简体   繁体   中英

Extract images from PDF file with JavaScript

I want to write JavaScript code to extract all image files from a PDF file, perhaps getting them as JPG or some other image format. There is already some JavaScript code for reading a PDF file, for example in the PDF viewer pdf-js .

window.addEventListener('change', function webViewerChange(evt) {
  var files = evt.target.files;
  if (!files || files.length === 0)
    return;

  // Read the local file into a Uint8Array.
  var fileReader = new FileReader();
  fileReader.onload = function webViewerChangeFileReaderOnload(evt) {
    var buffer = evt.target.result;
    var uint8Array = new Uint8Array(buffer);
    PDFView.open(uint8Array, 0);
  };

  var file = files[0];
  fileReader.readAsArrayBuffer(file);
  PDFView.setTitleUsingUrl(file.name);
  ........

Can I use this code to help read and extract the image files?
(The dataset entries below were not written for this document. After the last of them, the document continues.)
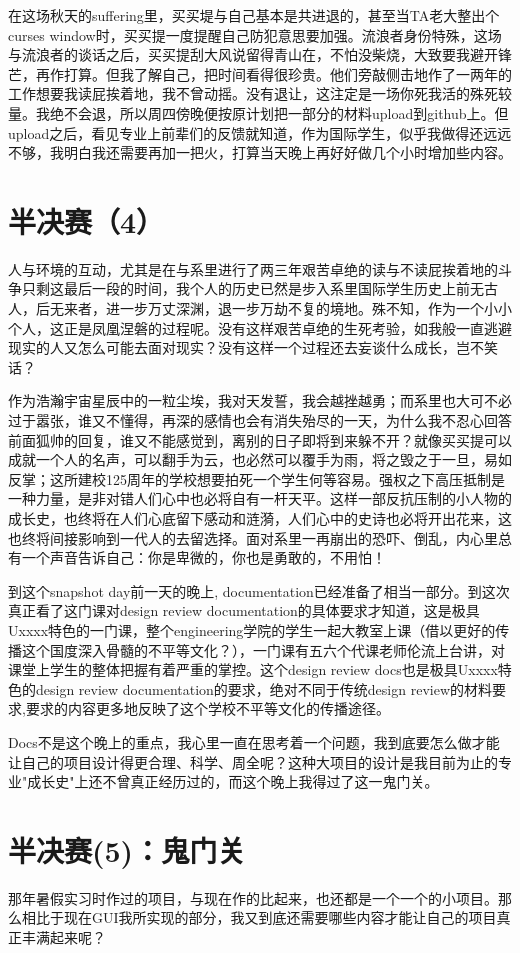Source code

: \documentclass[12pt]{book}
\begin{document}
在这场秋天的suffering里，买买堤与自己基本是共进退的，甚至当TA老大整出个curses window时，买买提一度提醒自己防犯意思要加强。流浪者身份特殊，这场与流浪者的谈话之后，买买提刮大风说留得青山在，不怕没柴烧，大致要我避开锋芒，再作打算。但我了解自己，把时间看得很珍贵。他们旁敲侧击地作了一两年的工作想要我读屁挨着地，我不曾动摇。没有退让，这注定是一场你死我活的殊死较量。我绝不会退，所以周四傍晚便按原计划把一部分的材料upload到github上。但upload之后，看见专业上前辈们的反馈就知道，作为国际学生，似乎我做得还远远不够，我明白我还需要再加一把火，打算当天晚上再好好做几个小时增加些内容。
\section{半决赛（4）}
\label{sec-35-4}
人与环境的互动，尤其是在与系里进行了两三年艰苦卓绝的读与不读屁挨着地的斗争只剩这最后一段的时间，我个人的历史已然是步入系里国际学生历史上前无古人，后无来者，进一步万丈深渊，退一步万劫不复的境地。殊不知，作为一个小小个人，这正是凤凰涅磐的过程呢。没有这样艰苦卓绝的生死考验，如我般一直逃避现实的人又怎么可能去面对现实？没有这样一个过程还去妄谈什么成长，岂不笑话？

作为浩瀚宇宙星辰中的一粒尘埃，我对天发誓，我会越挫越勇；而系里也大可不必过于嚣张，谁又不懂得，再深的感情也会有消失殆尽的一天，为什么我不忍心回答前面狐帅的回复，谁又不能感觉到，离别的日子即将到来躲不开？就像买买提可以成就一个人的名声，可以翻手为云，也必然可以覆手为雨，将之毁之于一旦，易如反掌；这所建校125周年的学校想要拍死一个学生何等容易。强权之下高压抵制是一种力量，是非对错人们心中也必将自有一杆天平。这样一部反抗压制的小人物的成长史，也终将在人们心底留下感动和涟漪，人们心中的史诗也必将开出花来，这也终将间接影响到一代人的去留选择。面对系里一再崩出的恐吓、倒乱，内心里总有一个声音告诉自己：你是卑微的，你也是勇敢的，不用怕！

到这个snapshot day前一天的晚上, documentation已经准备了相当一部分。到这次真正看了这门课对design review documentation的具体要求才知道，这是极具Uxxxx特色的一门课，整个engineering学院的学生一起大教室上课（借以更好的传播这个国度深入骨髓的不平等文化？），一门课有五六个代课老师伦流上台讲，对课堂上学生的整体把握有着严重的掌控。这个design review docs也是极具Uxxxx特色的design review documentation的要求，绝对不同于传统design review的材料要求,要求的内容更多地反映了这个学校不平等文化的传播途径。

Docs不是这个晚上的重点，我心里一直在思考着一个问题，我到底要怎么做才能让自己的项目设计得更合理、科学、周全呢？这种大项目的设计是我目前为止的专业"成长史"上还不曾真正经历过的，而这个晚上我得过了这一鬼门关。
\section{半决赛(5)：鬼门关}
\label{sec-35-5}
那年暑假实习时作过的项目，与现在作的比起来，也还都是一个一个的小项目。那么相比于现在GUI我所实现的部分，我又到底还需要哪些内容才能让自己的项目真正丰满起来呢？
\end{document}
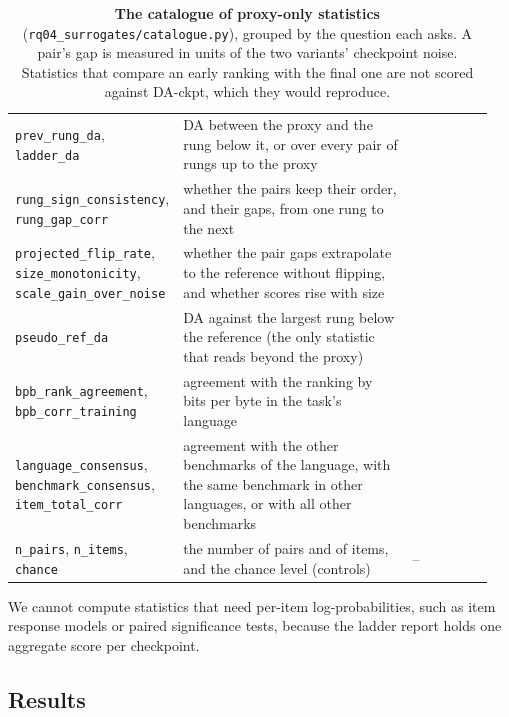 \begin{table}[t]
\begin{tabular}{@{}p{0.2\linewidth}p{0.55\linewidth}p{0.2\linewidth}@{}}
\texttt{prev\_rung\_da}, \texttt{ladder\_da} & DA between the proxy and the rung below it, or over every pair of rungs up to the proxy & \citet{magnusson_datadecide_2025} \\
\texttt{rung\_sign\_consistency}, \texttt{rung\_gap\_corr} & whether the pairs keep their order, and their gaps, from one rung to the next & \citet{liu_regmix_2025} \\
\texttt{projected\_flip\_rate}, \texttt{size\_monotonicity}, \texttt{scale\_gain\_over\_noise} & whether the pair gaps extrapolate to the reference without flipping, and whether scores rise with size & \citet{magnusson_datadecide_2025, bhagia_establishing_2025} \\
\texttt{pseudo\_ref\_da} & DA against the largest rung below the reference (the only statistic that reads beyond the proxy) & \citet{magnusson_datadecide_2025} \\
\texttt{bpb\_rank\_agreement}, \texttt{bpb\_corr\_training} & agreement with the ranking by bits per byte in the task's language & \citet{thrush_improving_2025} \\
\texttt{language\_consensus}, \texttt{benchmark\_consensus}, \texttt{item\_total\_corr} & agreement with the other benchmarks of the language, with the same benchmark in other languages, or with all other benchmarks & \citet{perlitz_benchbench_2024, ruan_observational_2024} \\
\texttt{n\_pairs}, \texttt{n\_items}, \texttt{chance} & the number of pairs and of items, and the chance level (controls) & -- \\
\bottomrule
\end{tabular}
\caption{\textbf{The catalogue of proxy-only statistics} (\texttt{rq04\_surrogates/catalogue.py}), grouped by the question each asks. A pair's gap is measured in units of the two variants' checkpoint noise. Statistics that compare an early ranking with the final one are not scored against DA-ckpt, which they would reproduce.}
\label{tab:sur-catalogue}
\end{table}

We cannot compute statistics that need per-item log-probabilities, such as item response models or paired significance tests, because the ladder report holds one aggregate score per checkpoint.

\subsection{Results}
\label{app:sur-results}

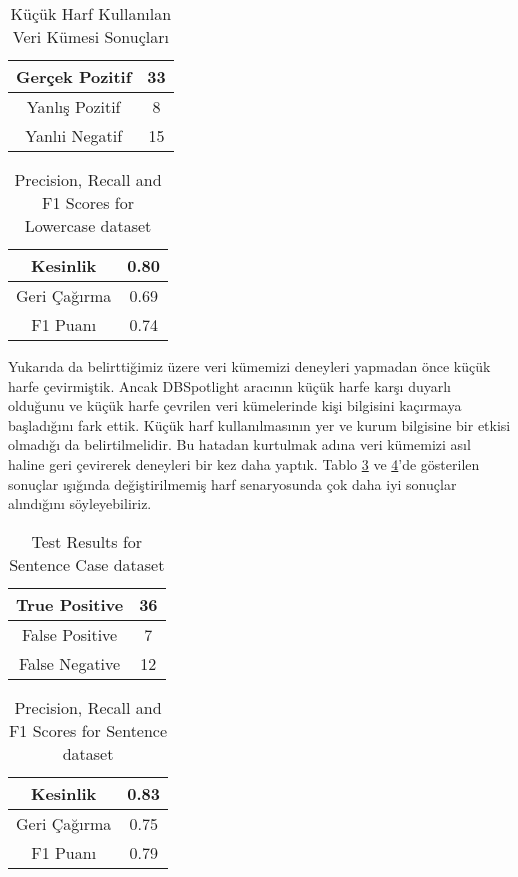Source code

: \documentclass[conference]{IEEEtran}
\begin{document}
\begin{table}[!t]
	\caption{Küçük Harf Kullanılan Veri Kümesi Sonuçları}
	\label{test_result_lc}
	\centering
	\begin{tabular}{|c|c|}
		\hline
		Gerçek Pozitif & 33 \\
		\hline
		Yanlış Pozitif & 8 \\
		\hline
		Yanlıi Negatif & 15 \\
		\hline
	\end{tabular}
\end{table}
\begin{table}[!t]
	\caption{Precision, Recall and F1 Scores for Lowercase dataset}
	\label{prf1_lc}
	\centering
	\begin{tabular}{|c|c|}
		\hline
		Kesinlik & 0.80 \\
		\hline
		Geri Çağırma & 0.69 \\
		\hline
		F1 Puanı & 0.74 \\
		\hline
	\end{tabular}
\end{table}


Yukarıda da belirttiğimiz üzere veri kümemizi deneyleri yapmadan önce küçük harfe çevirmiştik.
Ancak DBSpotlight aracının küçük harfe karşı duyarlı olduğunu ve küçük harfe çevrilen veri kümelerinde kişi bilgisini kaçırmaya başladığını fark ettik. Küçük harf kullanılmasının yer ve kurum bilgisine bir etkisi olmadığı da belirtilmelidir. Bu hatadan kurtulmak adına veri kümemizi asıl haline geri çevirerek deneyleri bir kez daha yaptık. Tablo \ref{test_result_sc} ve \ref{prf1_sc}'de gösterilen sonuçlar ışığında değiştirilmemiş harf senaryosunda çok daha iyi sonuçlar alındığını söyleyebiliriz.
\begin{table}[!t]
	\caption{Test Results for Sentence Case dataset}
	\label{test_result_sc}
	\centering
	\begin{tabular}{|c|c|}
		\hline
		True Positive & 36 \\
		\hline
		False Positive & 7 \\
		\hline
		False Negative & 12 \\
		\hline
	\end{tabular}
\end{table}
\begin{table}[!t]
	\caption{Precision, Recall and F1 Scores for Sentence dataset}
	\label{prf1_sc}
	\centering
	\begin{tabular}{|c|c|}
		\hline
		Kesinlik & 0.83 \\
		\hline
		Geri Çağırma & 0.75 \\
		\hline
		F1 Puanı & 0.79 \\
		\hline
	\end{tabular}
\end{table}
\end{document}
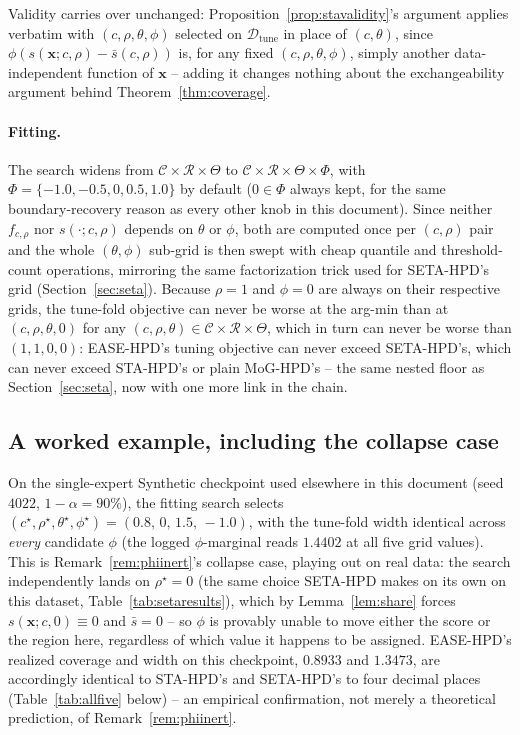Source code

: \documentclass[11pt]{article}
\begin{document}
Validity carries over unchanged: Proposition~\ref{prop:stavalidity}'s argument applies verbatim
with $(c,\rho,\theta,\phi)$ selected on $\mathcal D_{\mathrm{tune}}$ in place of $(c,\theta)$, since
$\phi(s(\bm x;c,\rho)-\bar s(c,\rho))$ is, for any fixed $(c,\rho,\theta,\phi)$, simply another
data-independent function of $\bm x$ -- adding it changes nothing about the exchangeability
argument behind Theorem~\ref{thm:coverage}.

\paragraph{Fitting.} The search widens from $\mathcal C\times\mathcal R\times\Theta$ to $\mathcal
C\times\mathcal R\times\Theta\times\Phi$, with $\Phi=\{-1.0,-0.5,0,0.5,1.0\}$ by default ($0\in\Phi$
always kept, for the same boundary-recovery reason as every other knob in this document). Since
neither $f_{c,\rho}$ nor $s(\cdot;c,\rho)$ depends on $\theta$ or $\phi$, both are computed once per
$(c,\rho)$ pair and the whole $(\theta,\phi)$ sub-grid is then swept with cheap quantile and
threshold-count operations, mirroring the same factorization trick used for SETA-HPD's grid
(Section~\ref{sec:seta}). Because $\rho=1$ and $\phi=0$ are always on their respective grids, the
tune-fold objective can never be worse at the arg-min than at $(c,\rho,\theta,0)$ for any
$(c,\rho,\theta)\in\mathcal C\times\mathcal R\times\Theta$, which in turn can never be worse than
$(1,1,0,0)$: EASE-HPD's tuning objective can never exceed SETA-HPD's, which can never exceed
STA-HPD's or plain MoG-HPD's -- the same nested floor as Section~\ref{sec:seta}, now with one more
link in the chain.

\subsection{A worked example, including the collapse case}
\label{sec:easeexample}

On the single-expert Synthetic checkpoint used elsewhere in this document (seed $4022$,
$1-\alpha=90\%$), the fitting search selects $(c^\star,\rho^\star,\theta^\star,\phi^\star) =
(0.8,\,0,\,1.5,\,-1.0)$, with the tune-fold width identical across \emph{every} candidate $\phi$
(the logged $\phi$-marginal reads $1.4402$ at all five grid values). This is
Remark~\ref{rem:phiinert}'s collapse case, playing out on real data: the search independently lands
on $\rho^\star=0$ (the same choice SETA-HPD makes on its own on this dataset,
Table~\ref{tab:setaresults}), which by Lemma~\ref{lem:share} forces $s(\bm x;c,0)\equiv0$ and $\bar
s=0$ -- so $\phi$ is provably unable to move either the score or the region here, regardless of
which value it happens to be assigned. EASE-HPD's realized coverage and width on this checkpoint,
$0.8933$ and $1.3473$, are accordingly identical to STA-HPD's and SETA-HPD's to four decimal
places (Table~\ref{tab:allfive} below) -- an empirical confirmation, not merely a theoretical
prediction, of Remark~\ref{rem:phiinert}.
\end{document}
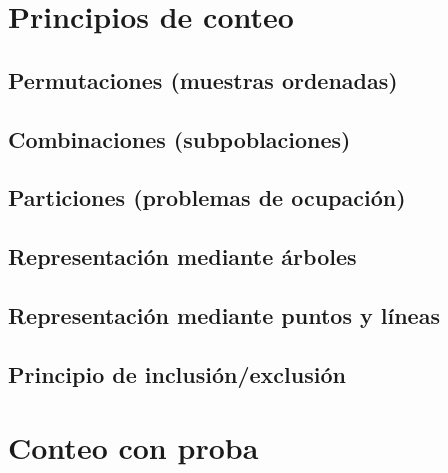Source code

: \documentclass[
]{book}
\begin{document}
\hypertarget{principios-de-conteo}{%
\section{Principios de conteo}\label{principios-de-conteo}}

\hypertarget{permutaciones-muestras-ordenadas}{%
\subsection{Permutaciones (muestras ordenadas)}\label{permutaciones-muestras-ordenadas}}

\hypertarget{combinaciones-subpoblaciones}{%
\subsection{Combinaciones (subpoblaciones)}\label{combinaciones-subpoblaciones}}

\hypertarget{particiones-problemas-de-ocupaciuxf3n}{%
\subsection{Particiones (problemas de ocupación)}\label{particiones-problemas-de-ocupaciuxf3n}}

\hypertarget{representaciuxf3n-mediante-uxe1rboles}{%
\subsection{Representación mediante árboles}\label{representaciuxf3n-mediante-uxe1rboles}}

\hypertarget{representaciuxf3n-mediante-puntos-y-luxedneas}{%
\subsection{Representación mediante puntos y líneas}\label{representaciuxf3n-mediante-puntos-y-luxedneas}}

\hypertarget{principio-de-inclusiuxf3nexclusiuxf3n}{%
\subsection{Principio de inclusión/exclusión}\label{principio-de-inclusiuxf3nexclusiuxf3n}}

\hypertarget{conteo-con-proba}{%
\section{Conteo con proba}\label{conteo-con-proba}}
\end{document}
If you open a page with pdf.js , for example

PDFJS.getDocument({url: <pdf file>}).then(function (doc) {
    doc.getPage(1).then(function (page) {
        window.page = page;
    })
})

you can then use getOperatorList to search for paintJpegXObject objects and grab the resources.

window.objs = []
page.getOperatorList().then(function (ops) {
    for (var i=0; i < ops.fnArray.length; i++) {
        if (ops.fnArray[i] == PDFJS.OPS.paintJpegXObject) {
            window.objs.push(ops.argsArray[i][0])
        }
    }
})

Now args will have a list of the resources from that page that you need to fetch.

console.log(window.args.map(function (a) { page.objs.get(a) }))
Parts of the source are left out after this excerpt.